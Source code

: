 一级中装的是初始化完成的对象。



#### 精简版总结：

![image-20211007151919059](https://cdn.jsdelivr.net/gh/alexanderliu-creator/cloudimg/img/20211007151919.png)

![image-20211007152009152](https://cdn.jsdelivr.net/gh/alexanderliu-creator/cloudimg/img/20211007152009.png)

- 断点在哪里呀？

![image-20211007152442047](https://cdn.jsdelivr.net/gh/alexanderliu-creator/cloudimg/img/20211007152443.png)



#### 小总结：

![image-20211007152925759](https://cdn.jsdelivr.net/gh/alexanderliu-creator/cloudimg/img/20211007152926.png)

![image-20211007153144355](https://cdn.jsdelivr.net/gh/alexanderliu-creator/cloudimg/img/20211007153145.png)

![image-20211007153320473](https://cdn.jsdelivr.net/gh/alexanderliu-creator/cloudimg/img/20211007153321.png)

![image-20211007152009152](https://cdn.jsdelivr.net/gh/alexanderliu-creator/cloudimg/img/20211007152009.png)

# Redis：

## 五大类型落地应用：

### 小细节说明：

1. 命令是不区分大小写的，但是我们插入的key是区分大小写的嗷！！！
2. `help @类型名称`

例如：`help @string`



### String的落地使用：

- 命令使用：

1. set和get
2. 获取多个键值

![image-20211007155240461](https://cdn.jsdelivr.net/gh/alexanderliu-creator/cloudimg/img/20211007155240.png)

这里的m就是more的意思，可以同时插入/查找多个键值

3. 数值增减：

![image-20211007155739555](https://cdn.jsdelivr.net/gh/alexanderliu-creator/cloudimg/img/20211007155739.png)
===
• YOUR TASK: Copy out each entry exactly, leaving nothing out.

• ANSWER BOX:
Source code

: 一级中装的是初始化完成的对象。



#### 精简版总结：

![image-20211007151919059](https://cdn.jsdelivr.net/gh/alexanderliu-creator/cloudimg/img/20211007151919.png)

![image-20211007152009152](https://cdn.jsdelivr.net/gh/alexanderliu-creator/cloudimg/img/20211007152009.png)

- 断点在哪里呀？

![image-20211007152442047](https://cdn.jsdelivr.net/gh/alexanderliu-creator/cloudimg/img/20211007152443.png)



#### 小总结：

![image-20211007152925759](https://cdn.jsdelivr.net/gh/alexanderliu-creator/cloudimg/img/20211007152926.png)

![image-20211007153144355](https://cdn.jsdelivr.net/gh/alexanderliu-creator/cloudimg/img/20211007153145.png)

![image-20211007153320473](https://cdn.jsdelivr.net/gh/alexanderliu-creator/cloudimg/img/20211007153321.png)

![image-20211007152009152](https://cdn.jsdelivr.net/gh/alexanderliu-creator/cloudimg/img/20211007152009.png)

# Redis：

## 五大类型落地应用：

### 小细节说明：

1. 命令是不区分大小写的，但是我们插入的key是区分大小写的嗷！！！
2. `help @类型名称`

例如：`help @string`



### String的落地使用：

- 命令使用：

1. set和get
2. 获取多个键值

![image-20211007155240461](https://cdn.jsdelivr.net/gh/alexanderliu-creator/cloudimg/img/20211007155240.png)

这里的m就是more的意思，可以同时插入/查找多个键值

3. 数值增减：

![image-20211007155739555](https://cdn.jsdelivr.net/gh/alexanderliu-creator/cloudimg/img/20211007155739.png)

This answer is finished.